What is Big Company Disease? How do you cure that disease?

While business is small, you can see all the way from suppliers to customers.  It is easier to stay in contact and collaborate with them to create innovation and mutual processes improvements and growth.  Once the company grows to a certain size, they are vulnerable to the Big Company Disease (BCD).

When the company grows big enough, it needs to create departments and systems to handle things that are handled previously by a few people.  With more employees within those departments, it comes more specialists.  These specialists are focus on one or two things and lose sight of everything else.  If each of those departments has different goals, the shared vision, alignment, and common focus will slightly disappear until they are gone, and silos are born.

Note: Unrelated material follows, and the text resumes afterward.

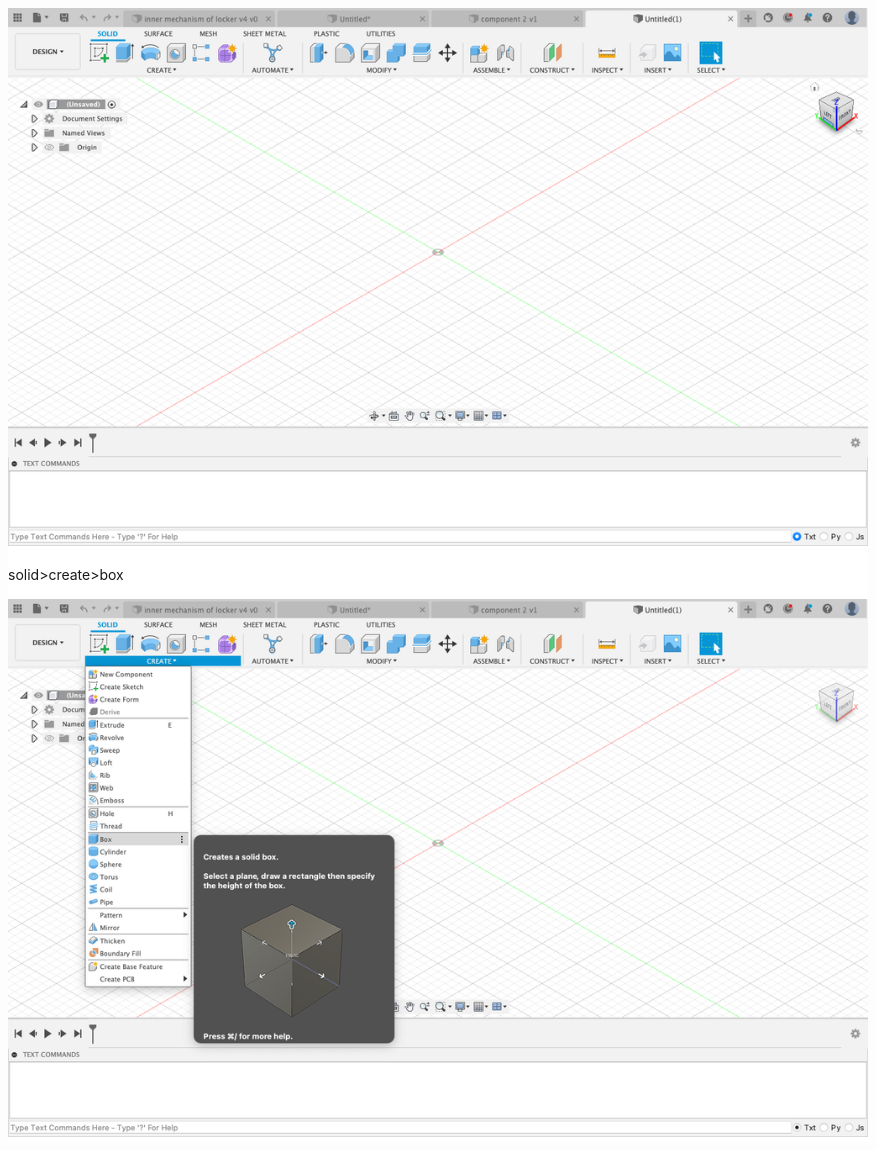![Alt text](../img/AndryEricstep2infusionselectaxis.png)

<p>solid>create>box</p>

![Alt text](../img/AndryEricstep2znfusionsolidcreatebox.png)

Once the silos culture starts, it is hard to change.  Each team has its own set of priorities, and all their activities revolved around them.  Win or lose is defined by their performance around those priorities and goals, lacking alignment with other groups.  Each is pulling to their side, holding information, working with the knowledge of one side of the story only, and blaming others for their problems.  Providing value to their customers with the best quality at the lowest price is no longer a team goal.  

If you see these symptoms on the company you manage or own, it is already infected with BCD.

Silos

Focus on group efficiency and department goals.  The relationship between departments is complicated and full of drama.  Instead of working together to solve problems and improve the operation, there is an attitude of We vs. Them.  Pointing fingers and blaming is part of the culture, and it is common to hear things like “We do things different” or “They never understand”.   

Disengaging people

The energy, passion, and family feeling from the small business times are gone.  Without that energy and desire to be better, innovation and drive to try different and bold things are not there.  The employees don’t feel the same level of loyalty, and some are disengaged.  There is no team or group identity.  

Ineffective communication

Managers and supervisors are information hoarders, only share it when they are questions or specific instructions to do so by leadership.   However, excess emails and multiple lengthy meetings overwhelm people at all levels.  

Lack of alignment

The lack of companywide focus affects the relationship with customers.  Everybody is busy fighting their fires, which makes them lose touch with customers and suppliers.   There is no alignment on critical things for the operation success like communication style, visual standards, and work instructions formats, training, problem-solving methods, and way of thinking.  All these create a complex decision-making process, multiple rules, duplicated functions, and focus on the wrong things.

The cure for BCD is to apply the Lean Fundamentals.  

  1. Customer Value 
  2. Identify all the steps in the value stream and eliminate waste.
  3. Make the value-add steps flow.
  4. Let customers pull value from the next upstream activity.
  5. Pursuit for perfection through Continuous Improvement.

When the company applies the Lean Fundamentals, leadership learn, teach, and promote the basic principles every day. Every person, in every department, participates in daily continuous improvement activities, identifying and eliminating waste, and using PDCA for problem-solving.  Leadership identifies learning opportunities and never lose the chance to have people from different departments working together.  Everybody knows what value their work creates for the customer and how it affects the company’s overall business strategy.  They also know the collective goals and work with their peers from other departments towards its achievement.  Lean is about learning and experimenting together while the company grows and fights big company disease.